Several reliable in that zone sensors were in the 90s including the Wake Robin (West Lafayette) observer with 94, Green Hill area at 94, Elston spotter with 93, Stockwell spotter with 92, 93 from rural eastern Tippecanoe County near Pettit, Fowler observer with 92 & rural Independence weather spotter with 91.
TD Cristobal continues move northward & its cloud shield will increase & thicken over the area tonight. With strong southeast wind, lows will only drop to 68-75 (even with still rather dry air).
The high-/mid-level milky cloud shield should break up in the morning & altocumulus castellanuts (puffy mid-level clouds) & cumulus should occur over the sky.

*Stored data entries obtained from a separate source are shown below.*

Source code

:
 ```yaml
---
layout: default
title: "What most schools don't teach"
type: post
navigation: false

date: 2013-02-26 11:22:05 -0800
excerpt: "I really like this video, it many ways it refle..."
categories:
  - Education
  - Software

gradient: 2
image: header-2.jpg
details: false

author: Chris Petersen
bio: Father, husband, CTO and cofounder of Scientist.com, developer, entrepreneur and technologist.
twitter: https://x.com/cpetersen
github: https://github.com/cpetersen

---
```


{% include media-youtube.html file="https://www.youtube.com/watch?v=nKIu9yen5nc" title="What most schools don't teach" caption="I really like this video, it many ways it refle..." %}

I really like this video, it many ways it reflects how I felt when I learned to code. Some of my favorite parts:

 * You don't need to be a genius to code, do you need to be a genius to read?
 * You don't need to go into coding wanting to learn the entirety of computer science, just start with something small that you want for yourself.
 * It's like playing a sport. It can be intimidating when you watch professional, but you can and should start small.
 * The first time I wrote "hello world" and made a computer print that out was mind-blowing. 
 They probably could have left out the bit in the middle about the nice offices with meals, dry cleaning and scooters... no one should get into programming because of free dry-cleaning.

We should heat up quickly to 85-91 (hottest in northeastern areas) with a sudden, very rapid increase in the relative humidity in the afternoon. Dew points should skyrocket to the 70s with strong south-southeast wind gusting up to 40 mph.
A wave of scattered showers & storms is likely early to mid afternoon, followed by a second wave. 6-11 p.m. time frame shows the best potential of severe weather.
A couple/few tornadoes are possible with isolated severe gust potential.
We remain in a SLIGHT RISK for severe weather per SPC. There is the potential of an upgrade to ENHANCED RISK.
The main reason for tornado risk mention is the following projected parameters:
1. Moist low-levels with low cloud bases (LCLs) with dew points at the surface rising to the 70s.
2. Up to 1500 J/kg of 0-3 km CAPE (not extreme, but good enough).
3. 1500 J/kg CAPE concentrated near the surface (not extreme, but good enough).
4. Up to 400 m2/s-2 of 1 km helicity.
5. Strong overall low level wind fields 1000 to 5,000' with turning of winds from southeast to west-southwest in the first 10,000'.
This is associated with the overall circulation, but also the mid & upper support it will have as it moves northward. This will allow the system to actually deepen as it takes on more extratropical (or just typical strong mid-latitude storm system) aspects. It could very well deepen to 987 mb over southern Wisconsin & even 991 mb over northern Illinois.
We will monitor for tweaks & changes.
Any severe weather risk now looks to fire east of our area Wednesday, unless the timing of the upper low behind Cristobal & the cold front timing changes.
There is a pretty robust tornado risk in central & eastern Ohio to southwestern Ontario & eastern Lower Michigan Wednesday late afternoon-evening. This has the potential to be a big severe weather outbreak in that zone.
Cold front looks to pass here in the late morning-midday & continue eastward. You can see some spotty showers/t'showers along it & a few little sprinkles & showers behind it in the widespread cumulus/stratocumulus mixed with some periodic sun.
Highs should reach 79-86, then fall to 72-80 with west-southwest winds gusting up to 45 mph.
Humidity will also drop to dew points in the 50s.
Total rainfall Tuesday-Wednesday is looking like 0.40-1.50" for our area.
Thursday looks warm & dry with sun, breezy to windy conditions from the west & highs 81-86 after 58-63 overnight.
Cold front will slip through Friday with a couple isolated showers, otherwise it looks dry with sunshine, some clouds, windy conditions from the west turning to the northwest & highs 77-84.
Next weekend looks good with highs 71-76 Saturday & 75-80 Sunday. Sunday morning lows of 47-54 are likely.
We heat up pretty quickly next week with 90s by mid-week possible. It looks dry next week until perhaps some storms by the end of the week.
Heat will dominate with lots of 90s.